In Judith Butler’s essay, Gender Trouble, the author discusses gender as performative, in which one, under social influences, performs acts typically associated with masculinity or femininity, depending on one’s physical sex. Drag shows, in which men dress up and perform the female gender, Butler says, helps to call attention to gender as separate from the physical body, because it is such an extreme performance by a man (I use drag queens as the primary example because Butler does so, although I realize drag kings also do this) to act out the part of a hyper-feminine woman. We see that there are two parts to this: one being the fact that a physical man is covered with the signifiers of a physical woman (makeup, stiletto heels, big hair), but the other being the fact that internally, the man may “feel” like a woman, while having the physical genitals of a man.
Butler shows us that gender is not inherent, that “acts and gestures, articulated and enacted desires create the illusion of an interior and organizing gender core”(Butler 2549). She disassociates gender with the body, showing that history and society, not biology, define gender. However, is gender necessarily a trap, as Butler seems to make it out to be? Of course, telling men and women that they can only do certain things according to the practices of masculinity or femininity can confine people, but without those restrictions, gender itself can be an expression rather than a prison.
Jack Halberstam, in his essay, “The Good, the Bad, and the Ugly: Men, Women, and Masculinity” takes Butler’s ideas further, arguing the validity of the female masculinity, which tells us that not only is gender performed and should be disassociated form the body, but that it can and should be performed as an identity by any sex. Through a series of examples, which Halberstam calls “heterosexual conversion narratives”, he tells us how these films serve to reinforce the idea of “real”, heterosexual masculinity. The heterosexual woman in each film often ends up rejecting the hyper-masculine, undomesticated male for a “compromise man”: one who will buy milk on the way home, but will also want to sleep with her every once in awhile. But the women in these movies don’t seem happy as much as they are willing to settle, simply reinforcing that the masculine, undomesticated ideal is the one they want (Halberstam 2641). More “feminine” men or even lesbian rivals, alternative masculinities, pale in comparison in these films to the straight heterosexual male.
Halberstam even states that feminist criticism of masculinity as misogynistic is problematic, because “The responses also assiduously refuse to acknowledge even the existence of fully realized nonmale masculinities, which come in the form of lesbian fatherhood, butch identities, drag king performances, female sports icons, and so on”(Halberstam 2644). By stating masculinity to be the problem, rather than the monopolization of masculinity by the heterosexual male (and to some extent today, the homosexual male as well), we continue to associate it with men, when in reality, the two are wholly unconnected. In the same way that Saussure divorces the signifier from the signified, showing us that the bonds between the two are completely arbitrary, our author tells us that the phallus does not necessarily signify masculinity: “masculinity at the beginning of the twenty-first century can be recognized[…]as a dynamic between embodiment, identification, social privilege, racial and class formation, and desire, rather than the result of having a particular body”(Halberstam 2646). In fact, as time goes on, the signifiers of masculinity change, through the evolution of style and social practices.
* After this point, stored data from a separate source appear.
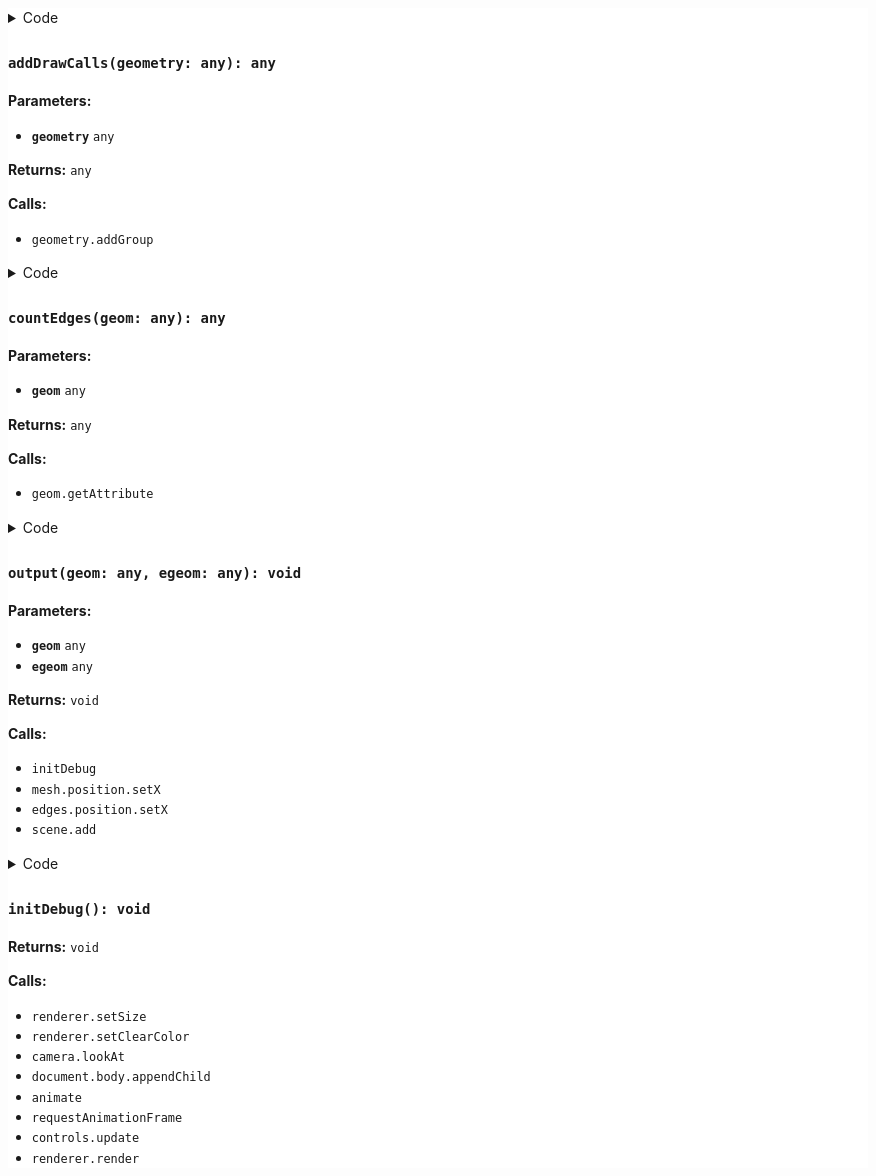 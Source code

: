 <details><summary>Code</summary></details>

### `addDrawCalls(geometry: any): any`

**Parameters:**

- **`geometry`** `any`

**Returns:** `any`

**Calls:**

- `geometry.addGroup`

<details><summary>Code</summary></details>

### `countEdges(geom: any): any`

**Parameters:**

- **`geom`** `any`

**Returns:** `any`

**Calls:**

- `geom.getAttribute`

<details><summary>Code</summary></details>

### `output(geom: any, egeom: any): void`

**Parameters:**

- **`geom`** `any`
- **`egeom`** `any`

**Returns:** `void`

**Calls:**

- `initDebug`
- `mesh.position.setX`
- `edges.position.setX`
- `scene.add`

<details><summary>Code</summary></details>

### `initDebug(): void`

**Returns:** `void`

**Calls:**

- `renderer.setSize`
- `renderer.setClearColor`
- `camera.lookAt`
- `document.body.appendChild`
- `animate`
- `requestAnimationFrame`
- `controls.update`
- `renderer.render`
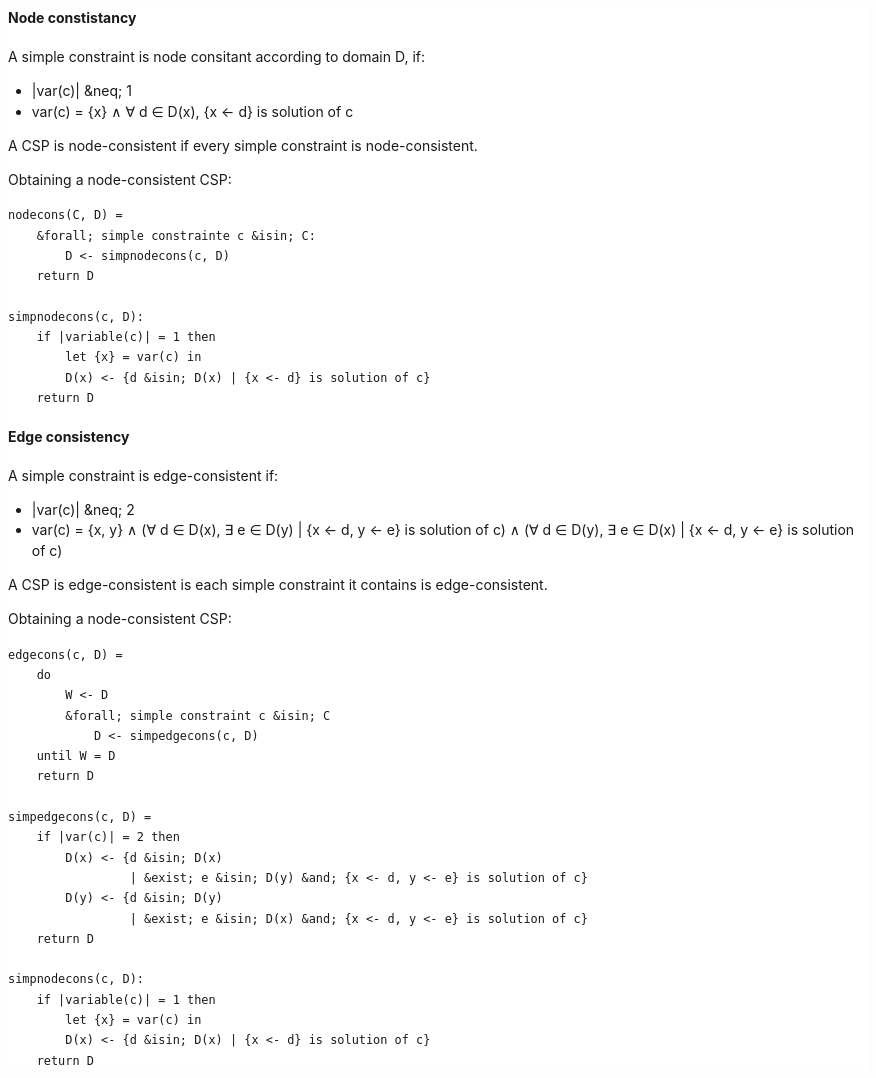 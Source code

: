 #### Node constistancy

A simple constraint is node consitant according to domain D, if:
* |var(c)| &neq; 1
* var(c) = {x} &and; &forall; d &isin; D(x), {x <- d} is solution of c

A CSP is node-consistent if every simple constraint is node-consistent.

Obtaining a node-consistent CSP:
```
nodecons(C, D) =
    &forall; simple constrainte c &isin; C:
        D <- simpnodecons(c, D)
    return D

simpnodecons(c, D):
    if |variable(c)| = 1 then
        let {x} = var(c) in
        D(x) <- {d &isin; D(x) | {x <- d} is solution of c}
    return D
```

#### Edge consistency

A simple constraint is edge-consistent if:
* |var(c)| &neq; 2
* var(c) = {x, y}
  &and; (&forall; d &isin; D(x),
         &exist; e &isin; D(y) | {x <- d, y <- e} is solution of c)
  &and; (&forall; d &isin; D(y),
         &exist; e &isin; D(x) | {x <- d, y <- e} is solution of c)

A CSP is edge-consistent is each simple constraint it contains is edge-consistent.

Obtaining a node-consistent CSP:
```
edgecons(c, D) =
    do
        W <- D
        &forall; simple constraint c &isin; C
            D <- simpedgecons(c, D)
    until W = D
    return D

simpedgecons(c, D) =
    if |var(c)| = 2 then
        D(x) <- {d &isin; D(x)
                 | &exist; e &isin; D(y) &and; {x <- d, y <- e} is solution of c}
        D(y) <- {d &isin; D(y)
                 | &exist; e &isin; D(x) &and; {x <- d, y <- e} is solution of c}
    return D

simpnodecons(c, D):
    if |variable(c)| = 1 then
        let {x} = var(c) in
        D(x) <- {d &isin; D(x) | {x <- d} is solution of c}
    return D
```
But what does this mean for us? In the last section of his essay, “The Ugly: Hairy and Scary Masculine Women”, Halberstam begins to ask us, if masculinity is not a product of having a penis, why can’t women perform it as well? There is a culture, which includes the heterosexual conversion narratives mentioned before, that discourages this. The author tells us of a novel, The Woman in White, in which the masculine woman, Marian Halcombe, functions as a rival to the novel’s hero, Walter. She is shown to have a masculine, aesthetically displeasing face, and even shows these gender qualities in coaching Walter in masculinity. However, her character does not have a satisfying ending, and is mentioned by Halberstam to be “reduced to a shell of her former self”(Halberstam 2652) by the end of the novel.
By turning these women, who perform masculinity so well, into ugly creatures destined to be eradicated, heterosexual men remain the dominant example of “real” masculinity, disregarding the idea of rival masculinities. My favorite quote from this essay is Halberstam’s question to us: “Rather, why not ask whether men can ‘do’ masculinity, whether anyone can do it better?”(Halberstam 2652). Rather than seeing gender as simply a set of social practices that we must be freed from, as “radically incredible”, as Butler says (Butler 2553), the author encourages women to find their identities through the idea of gender.